Científicos han identificado el mecanismo genético detrás del inusual hábito de los aguacates de alternar entre fases de floración femeninas y masculinas, un descubrimiento que podría ayudar a los criadores a desarrollar nuevas variedades en muchos menos años.
Una investigación liderada por la Universidad de California, Davis, descubrió que una variación en un solo gen determina si un árbol de aguacate sigue un calendario de floración de tipo A o de tipo B. El estudio, publicado en Proceedings of the National Academy of Sciences, ayuda a explicar un ritmo reproductivo que los cultivadores de aguacates han observado durante más de un siglo.
Las flores de aguacate contienen tanto órganos reproductivos masculinos como femeninos, pero funcionan como un solo sexo a la vez. Cada flor primero se abre en su fase femenina, cuando puede recibir polen, luego se cierra y más tarde se reabre en su fase masculina para liberar polen.
La diferencia es el momento. Las variedades de tipo A, incluida la dominante Hass, suelen funcionar como femeninas por la mañana y masculinas más tarde, mientras que las variedades de tipo B operan con el horario opuesto. Esa sincronización fomenta el intercambio de polen entre árboles y reduce la autopolinización.
«Si cada planta fuera masculina al mismo tiempo, y luego femenina al mismo tiempo, no habría intercambio de polen», afirmó Graham Coop, profesor de evolución y ecología de UC Davis y autor principal del estudio. Las programaciones complementarias permiten a los árboles «intercambiar y usar polen a lo largo de todo el día».

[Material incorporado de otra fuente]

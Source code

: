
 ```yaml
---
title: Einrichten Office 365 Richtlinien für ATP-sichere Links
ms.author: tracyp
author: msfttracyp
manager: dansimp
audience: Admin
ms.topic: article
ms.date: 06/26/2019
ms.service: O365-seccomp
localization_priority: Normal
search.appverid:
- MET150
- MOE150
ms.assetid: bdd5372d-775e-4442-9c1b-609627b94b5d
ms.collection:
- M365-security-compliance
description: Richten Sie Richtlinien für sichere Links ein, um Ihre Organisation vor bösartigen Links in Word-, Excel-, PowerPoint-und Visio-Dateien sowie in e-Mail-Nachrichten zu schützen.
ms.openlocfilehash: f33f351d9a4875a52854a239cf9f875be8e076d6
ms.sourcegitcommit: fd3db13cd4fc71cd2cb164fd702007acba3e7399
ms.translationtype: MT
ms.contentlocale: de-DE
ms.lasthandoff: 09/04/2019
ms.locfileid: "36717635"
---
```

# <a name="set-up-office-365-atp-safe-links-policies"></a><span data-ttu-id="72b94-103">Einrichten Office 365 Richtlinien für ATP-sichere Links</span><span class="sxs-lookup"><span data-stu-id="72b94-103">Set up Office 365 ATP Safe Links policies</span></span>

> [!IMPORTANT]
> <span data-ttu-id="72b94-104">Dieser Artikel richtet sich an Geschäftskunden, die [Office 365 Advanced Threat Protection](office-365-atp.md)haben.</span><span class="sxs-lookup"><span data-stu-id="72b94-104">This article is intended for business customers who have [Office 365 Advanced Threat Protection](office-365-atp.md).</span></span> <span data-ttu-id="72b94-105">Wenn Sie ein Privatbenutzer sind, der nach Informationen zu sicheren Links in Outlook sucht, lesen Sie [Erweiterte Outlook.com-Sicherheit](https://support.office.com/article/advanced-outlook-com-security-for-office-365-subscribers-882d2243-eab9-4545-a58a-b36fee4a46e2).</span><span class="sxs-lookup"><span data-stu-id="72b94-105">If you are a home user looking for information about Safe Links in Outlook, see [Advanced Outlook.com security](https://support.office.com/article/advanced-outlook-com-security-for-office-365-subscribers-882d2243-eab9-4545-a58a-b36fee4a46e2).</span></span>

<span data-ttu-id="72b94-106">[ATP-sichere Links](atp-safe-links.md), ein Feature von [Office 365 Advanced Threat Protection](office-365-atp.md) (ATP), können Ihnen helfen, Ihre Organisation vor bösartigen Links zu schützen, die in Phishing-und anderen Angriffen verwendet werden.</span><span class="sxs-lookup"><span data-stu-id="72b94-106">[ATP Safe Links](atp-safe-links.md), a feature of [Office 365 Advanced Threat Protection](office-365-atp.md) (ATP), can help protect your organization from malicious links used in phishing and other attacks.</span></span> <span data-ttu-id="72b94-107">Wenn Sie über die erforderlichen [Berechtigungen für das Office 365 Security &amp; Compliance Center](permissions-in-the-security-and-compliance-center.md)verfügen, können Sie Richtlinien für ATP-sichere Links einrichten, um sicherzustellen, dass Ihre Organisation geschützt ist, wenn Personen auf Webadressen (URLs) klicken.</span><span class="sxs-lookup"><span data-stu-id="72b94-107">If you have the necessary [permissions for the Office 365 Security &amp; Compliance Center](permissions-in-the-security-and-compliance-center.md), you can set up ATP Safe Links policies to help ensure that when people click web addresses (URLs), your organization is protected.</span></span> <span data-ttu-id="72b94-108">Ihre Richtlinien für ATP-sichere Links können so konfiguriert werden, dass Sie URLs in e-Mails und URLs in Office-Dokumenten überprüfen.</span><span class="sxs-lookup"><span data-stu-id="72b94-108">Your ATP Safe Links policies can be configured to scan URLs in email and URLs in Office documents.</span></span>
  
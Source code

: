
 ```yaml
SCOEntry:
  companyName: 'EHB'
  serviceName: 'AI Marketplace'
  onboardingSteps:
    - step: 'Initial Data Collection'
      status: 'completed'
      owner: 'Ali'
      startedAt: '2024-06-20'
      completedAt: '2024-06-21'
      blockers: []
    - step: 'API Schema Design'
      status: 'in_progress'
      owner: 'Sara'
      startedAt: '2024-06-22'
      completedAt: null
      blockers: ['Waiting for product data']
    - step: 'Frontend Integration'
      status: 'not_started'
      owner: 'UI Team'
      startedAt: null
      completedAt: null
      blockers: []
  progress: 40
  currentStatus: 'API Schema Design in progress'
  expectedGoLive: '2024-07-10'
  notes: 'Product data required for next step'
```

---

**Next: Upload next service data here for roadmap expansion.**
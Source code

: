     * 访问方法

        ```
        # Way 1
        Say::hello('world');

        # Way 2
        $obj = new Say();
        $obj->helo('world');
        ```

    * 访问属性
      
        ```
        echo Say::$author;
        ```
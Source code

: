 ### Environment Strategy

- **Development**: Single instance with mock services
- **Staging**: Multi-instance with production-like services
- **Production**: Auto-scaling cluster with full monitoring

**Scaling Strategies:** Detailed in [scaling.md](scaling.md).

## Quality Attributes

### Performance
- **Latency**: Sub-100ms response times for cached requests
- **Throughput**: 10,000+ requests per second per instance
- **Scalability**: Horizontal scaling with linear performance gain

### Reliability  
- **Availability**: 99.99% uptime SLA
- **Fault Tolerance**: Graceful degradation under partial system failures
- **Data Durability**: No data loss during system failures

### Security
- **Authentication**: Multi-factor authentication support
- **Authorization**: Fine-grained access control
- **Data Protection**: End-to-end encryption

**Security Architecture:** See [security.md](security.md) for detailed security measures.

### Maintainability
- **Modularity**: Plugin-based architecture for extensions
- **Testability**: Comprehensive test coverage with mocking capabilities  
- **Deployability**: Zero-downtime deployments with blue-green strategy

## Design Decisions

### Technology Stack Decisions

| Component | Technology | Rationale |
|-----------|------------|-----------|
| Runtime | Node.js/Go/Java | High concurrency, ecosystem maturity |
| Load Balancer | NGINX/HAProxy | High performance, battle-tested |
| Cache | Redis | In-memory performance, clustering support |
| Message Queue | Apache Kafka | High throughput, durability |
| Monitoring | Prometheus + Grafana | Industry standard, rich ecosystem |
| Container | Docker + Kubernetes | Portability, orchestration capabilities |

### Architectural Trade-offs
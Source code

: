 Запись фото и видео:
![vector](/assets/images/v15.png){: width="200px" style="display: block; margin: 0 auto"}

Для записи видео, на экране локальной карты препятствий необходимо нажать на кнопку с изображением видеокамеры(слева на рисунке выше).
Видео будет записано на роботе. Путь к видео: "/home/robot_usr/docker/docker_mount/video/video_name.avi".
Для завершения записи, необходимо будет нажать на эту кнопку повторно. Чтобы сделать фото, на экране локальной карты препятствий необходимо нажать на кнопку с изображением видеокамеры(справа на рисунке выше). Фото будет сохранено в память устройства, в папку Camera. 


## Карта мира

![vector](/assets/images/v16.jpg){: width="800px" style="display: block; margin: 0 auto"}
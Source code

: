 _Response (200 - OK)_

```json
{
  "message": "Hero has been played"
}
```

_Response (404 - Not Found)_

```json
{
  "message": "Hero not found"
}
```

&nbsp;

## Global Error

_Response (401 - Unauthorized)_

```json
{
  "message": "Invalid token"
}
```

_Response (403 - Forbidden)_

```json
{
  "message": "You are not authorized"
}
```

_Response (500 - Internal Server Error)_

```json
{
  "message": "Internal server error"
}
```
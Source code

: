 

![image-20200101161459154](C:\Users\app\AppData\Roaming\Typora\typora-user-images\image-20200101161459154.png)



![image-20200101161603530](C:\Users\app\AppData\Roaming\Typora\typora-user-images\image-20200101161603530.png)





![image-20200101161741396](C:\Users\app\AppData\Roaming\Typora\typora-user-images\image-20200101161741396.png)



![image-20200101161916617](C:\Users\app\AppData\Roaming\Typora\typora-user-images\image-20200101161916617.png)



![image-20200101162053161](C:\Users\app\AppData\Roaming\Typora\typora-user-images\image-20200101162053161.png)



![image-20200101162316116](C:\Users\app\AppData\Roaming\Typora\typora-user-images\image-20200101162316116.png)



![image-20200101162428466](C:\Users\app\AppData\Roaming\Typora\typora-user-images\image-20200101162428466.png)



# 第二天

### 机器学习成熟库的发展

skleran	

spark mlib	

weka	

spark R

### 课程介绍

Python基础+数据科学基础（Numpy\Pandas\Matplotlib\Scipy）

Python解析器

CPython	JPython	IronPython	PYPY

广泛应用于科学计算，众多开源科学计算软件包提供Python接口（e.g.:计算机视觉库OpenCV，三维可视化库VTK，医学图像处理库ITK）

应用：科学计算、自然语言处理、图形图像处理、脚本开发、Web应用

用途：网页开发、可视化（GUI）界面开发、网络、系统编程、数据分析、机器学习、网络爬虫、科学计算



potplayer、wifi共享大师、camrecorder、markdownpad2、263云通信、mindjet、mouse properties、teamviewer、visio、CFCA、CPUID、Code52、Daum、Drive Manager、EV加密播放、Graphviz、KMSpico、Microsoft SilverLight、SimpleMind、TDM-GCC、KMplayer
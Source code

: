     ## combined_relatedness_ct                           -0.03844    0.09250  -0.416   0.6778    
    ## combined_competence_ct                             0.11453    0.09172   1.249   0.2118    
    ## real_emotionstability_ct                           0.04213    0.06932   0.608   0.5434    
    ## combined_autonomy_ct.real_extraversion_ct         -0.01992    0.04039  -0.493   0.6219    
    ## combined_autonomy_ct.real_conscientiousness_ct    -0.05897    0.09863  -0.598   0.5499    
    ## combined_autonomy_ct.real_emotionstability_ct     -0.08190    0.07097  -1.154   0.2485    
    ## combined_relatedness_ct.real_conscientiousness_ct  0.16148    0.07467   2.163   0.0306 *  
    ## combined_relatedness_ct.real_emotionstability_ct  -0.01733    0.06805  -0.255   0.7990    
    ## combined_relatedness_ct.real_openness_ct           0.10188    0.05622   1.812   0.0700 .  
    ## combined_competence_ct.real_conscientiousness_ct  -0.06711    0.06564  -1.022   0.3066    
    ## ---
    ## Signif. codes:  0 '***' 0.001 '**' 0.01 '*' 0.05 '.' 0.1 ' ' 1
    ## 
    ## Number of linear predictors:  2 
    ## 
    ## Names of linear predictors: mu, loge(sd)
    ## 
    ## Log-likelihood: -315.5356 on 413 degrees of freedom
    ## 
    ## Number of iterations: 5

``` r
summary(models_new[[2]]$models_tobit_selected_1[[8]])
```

Los investigadores compararon genomas de cientos de árboles de aguacate mantenidos por UC Riverside y emparejaron el ADN con observaciones detalladas de cuándo abrían y cerraban sus flores. Encontraron que la actividad fluctúa a lo largo del día y está estrechamente ligada a esos calendarios de floración.
Este hallazgo podría tener un beneficio inmediato para los criadores. Hasta ahora, por lo general, tenían que esperar a que las plántulas maduraran y florecieran para saber si un árbol era de tipo A o B, un proceso que puede tardar años. Las pruebas genéticas podrían permitir a los criadores identificar el tipo casi de inmediato.
Eso podría ser especialmente útil en California, donde los cultivadores suelen destinar alrededor del 10% de la superficie de plantación de aguacates dentro de un huerto a árboles polinizadores de tipo B que complementan al Hass, pero pueden producir frutos menos valiosos comercialmente. Los investigadores de UC Riverside esperan que este marcador ayude a criar variedades de tipo B más comercializables, que proporcionen tanto una polinización fuerte como frutos deseables.
Los investigadores también hallaron las dos versiones del gen en al menos 26 parientes del aguacate, lo que sugiere que la estrategia de floración ha persistido durante 42 millones de años.